* [About this task]
Return each line of the records holding the string "natural".

Collected data:
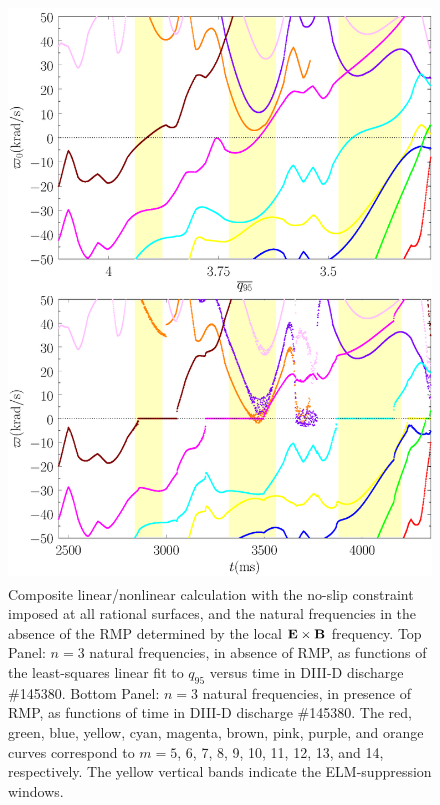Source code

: \documentclass[12pt,prb,aps]{revtex4-1}
\begin{document}
\begin{figure}
\includegraphics[height=6in]{fig2.pdf}
\caption{Composite linear/nonlinear calculation with the no-slip constraint imposed at all rational surfaces, and the natural frequencies
in the absence of the RMP determined by the local  ${\bf E}\times {\bf B}$
frequency.
Top Panel: $n=3$ natural frequencies, in absence of RMP, as functions of the least-squares linear fit to $q_{95}$ versus time
in   DIII-D discharge \#145380. Bottom Panel:  $n=3$ natural frequencies, in presence of RMP, as functions of time
in   DIII-D discharge \#145380. The red, green, blue, yellow, cyan, magenta, brown, pink,
purple, and orange  curves correspond to $m=5$, 6, 7, 8, 9, 10, 11, 12, 13, and 14, respectively. The yellow vertical bands indicate the ELM-suppression windows.} \label{fig2}
\end{figure}
\end{document}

* [Output of the exercise]
\caption{Composite linear/nonlinear calculation with the no-slip constraint imposed at all rational surfaces, and the natural frequencies
Top Panel: $n=3$ natural frequencies, in absence of RMP, as functions of the least-squares linear fit to $q_{95}$ versus time
in   DIII-D discharge \#145380. Bottom Panel:  $n=3$ natural frequencies, in presence of RMP, as functions of time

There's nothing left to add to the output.